Farming the City: Global Perspectives on Urban Agriculture & Food Security
(SPEA E100/V100 Spring 2011)
Course Description:
Feeding the world’s ever-increasing urban populations presents both significant challenges and surprising opportunities. As cities continue to grow, millions of individuals, families, organizations, and governments are turning to forms of urban agriculture to help meet their food security needs. Urban agriculture practices involve the growing, processing, and distribution of food and other products through intensive plant cultivation and animal husbandry in and around cities. From Cuba to Cambodia, from Toronto to Tanzania, well-established forms of urban agriculture now thrive alongside with a range of experimental projects and food security initiatives.

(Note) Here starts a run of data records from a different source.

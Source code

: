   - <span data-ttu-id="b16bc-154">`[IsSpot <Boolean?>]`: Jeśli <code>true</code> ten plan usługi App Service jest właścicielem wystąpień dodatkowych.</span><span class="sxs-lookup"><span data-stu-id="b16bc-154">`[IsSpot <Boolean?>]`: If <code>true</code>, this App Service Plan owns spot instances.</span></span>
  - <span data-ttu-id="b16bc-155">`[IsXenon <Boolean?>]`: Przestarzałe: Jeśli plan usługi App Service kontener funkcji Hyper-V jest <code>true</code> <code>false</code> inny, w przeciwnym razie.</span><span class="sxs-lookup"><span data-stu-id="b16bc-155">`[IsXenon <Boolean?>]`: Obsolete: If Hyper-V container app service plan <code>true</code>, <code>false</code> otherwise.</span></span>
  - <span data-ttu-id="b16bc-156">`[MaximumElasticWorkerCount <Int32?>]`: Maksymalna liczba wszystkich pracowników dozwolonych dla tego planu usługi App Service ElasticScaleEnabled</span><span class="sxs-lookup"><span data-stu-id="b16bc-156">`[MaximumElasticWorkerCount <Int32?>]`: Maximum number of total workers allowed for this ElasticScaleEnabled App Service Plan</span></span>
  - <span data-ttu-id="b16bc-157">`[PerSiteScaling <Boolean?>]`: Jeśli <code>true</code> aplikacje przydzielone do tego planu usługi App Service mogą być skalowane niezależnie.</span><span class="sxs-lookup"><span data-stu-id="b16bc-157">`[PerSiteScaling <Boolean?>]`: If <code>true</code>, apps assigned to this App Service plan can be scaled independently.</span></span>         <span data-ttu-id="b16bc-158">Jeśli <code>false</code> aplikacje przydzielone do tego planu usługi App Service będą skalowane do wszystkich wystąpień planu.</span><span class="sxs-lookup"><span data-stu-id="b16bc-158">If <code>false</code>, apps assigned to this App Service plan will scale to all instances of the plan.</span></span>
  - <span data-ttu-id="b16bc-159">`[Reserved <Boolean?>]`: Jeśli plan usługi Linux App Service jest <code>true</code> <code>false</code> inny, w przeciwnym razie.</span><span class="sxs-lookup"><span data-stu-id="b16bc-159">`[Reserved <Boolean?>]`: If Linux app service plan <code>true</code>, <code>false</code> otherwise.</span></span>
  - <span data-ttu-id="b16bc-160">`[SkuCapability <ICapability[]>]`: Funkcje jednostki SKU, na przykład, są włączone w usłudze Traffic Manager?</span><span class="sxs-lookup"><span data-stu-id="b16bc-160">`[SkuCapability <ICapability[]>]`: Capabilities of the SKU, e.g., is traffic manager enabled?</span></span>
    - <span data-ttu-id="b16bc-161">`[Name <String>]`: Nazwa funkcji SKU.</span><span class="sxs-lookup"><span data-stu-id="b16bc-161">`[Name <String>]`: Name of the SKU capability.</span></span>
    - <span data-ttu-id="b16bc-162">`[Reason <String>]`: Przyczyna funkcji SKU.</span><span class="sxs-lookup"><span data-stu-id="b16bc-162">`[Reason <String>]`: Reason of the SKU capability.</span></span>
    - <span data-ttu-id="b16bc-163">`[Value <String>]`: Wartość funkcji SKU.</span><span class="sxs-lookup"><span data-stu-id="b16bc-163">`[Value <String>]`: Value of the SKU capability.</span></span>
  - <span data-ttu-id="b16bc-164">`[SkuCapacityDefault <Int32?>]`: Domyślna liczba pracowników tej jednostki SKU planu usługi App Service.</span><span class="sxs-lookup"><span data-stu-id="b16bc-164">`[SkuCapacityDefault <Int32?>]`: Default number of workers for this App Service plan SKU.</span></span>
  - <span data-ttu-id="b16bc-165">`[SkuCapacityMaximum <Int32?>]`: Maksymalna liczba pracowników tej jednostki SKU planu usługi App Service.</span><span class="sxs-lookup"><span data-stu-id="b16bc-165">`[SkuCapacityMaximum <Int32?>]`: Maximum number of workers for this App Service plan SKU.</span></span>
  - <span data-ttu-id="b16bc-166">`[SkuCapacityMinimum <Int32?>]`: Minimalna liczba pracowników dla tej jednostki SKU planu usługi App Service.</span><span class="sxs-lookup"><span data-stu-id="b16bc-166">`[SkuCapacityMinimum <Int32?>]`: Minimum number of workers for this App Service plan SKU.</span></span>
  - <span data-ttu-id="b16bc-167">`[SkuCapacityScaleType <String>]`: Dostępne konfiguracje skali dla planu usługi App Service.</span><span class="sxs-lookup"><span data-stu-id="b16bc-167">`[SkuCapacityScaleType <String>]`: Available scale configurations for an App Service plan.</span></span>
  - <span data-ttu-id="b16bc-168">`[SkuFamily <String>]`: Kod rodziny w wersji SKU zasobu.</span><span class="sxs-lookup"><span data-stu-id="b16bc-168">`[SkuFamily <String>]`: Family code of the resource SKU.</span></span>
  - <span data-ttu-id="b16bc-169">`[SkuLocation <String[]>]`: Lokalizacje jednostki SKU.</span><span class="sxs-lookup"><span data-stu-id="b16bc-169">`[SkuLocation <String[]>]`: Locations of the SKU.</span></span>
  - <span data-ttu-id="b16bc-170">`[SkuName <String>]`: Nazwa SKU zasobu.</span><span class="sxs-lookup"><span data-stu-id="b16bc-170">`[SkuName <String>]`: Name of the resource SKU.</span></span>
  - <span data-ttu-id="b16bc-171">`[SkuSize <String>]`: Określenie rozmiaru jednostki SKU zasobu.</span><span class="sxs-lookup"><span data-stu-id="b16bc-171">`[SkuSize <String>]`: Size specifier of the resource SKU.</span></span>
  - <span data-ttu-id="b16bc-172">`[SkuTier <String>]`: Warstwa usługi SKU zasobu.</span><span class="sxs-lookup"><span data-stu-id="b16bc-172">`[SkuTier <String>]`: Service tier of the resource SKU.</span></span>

Farming the City examines how urban agriculture can help provide cities with consistent access to a variety of nutritious food sources. The course begins by examining definitions and conceptions of farming from a range of local and global perspectives. Next, students explore case studies that focus on the major benefits and possible risks associated with urban agriculture techniques. Additional cross-cultural comparison is then provided in a second set of case studies from the required textbooks. The course concludes with an examination of major components of the growing urban agriculture movement in the United States with a special emphasis on activities underway in Bloomington and the Midwest. Students will write a final paper that makes cross-cultural or regional linkages between specific urban agriculture techniques that have been presented in the course.
Course Instructor:
Dr. Galuska is an anthropologist, folklorist, and ethnomusicologist. He has directed the Foster International Living-Learning Center on the IUB campus since 2004, www.fin.indiana.edu. His research has focused on Caribbean verbal and musical traditions as well as ecotourism and sustainable agriculture practices. He has taken five groups of IU students to Jamaica as part of an interdisciplinary service-learning course he teaches with a biologist called “Roots, Fruits & Jamaican Ecologies.” He is involved with a variety sustainability projects on campus and local food initiatives through his work as a board member of the Local Growers Guild. Dr. Galuska is also an urban farmer. His family grows fruits and vegetables and raises American Chinchilla rabbits and heritage breed chickens at their 1-acre urban homestead. In addition to urban farming and gardening, he enjoys trail running, hiking, and performance poetry.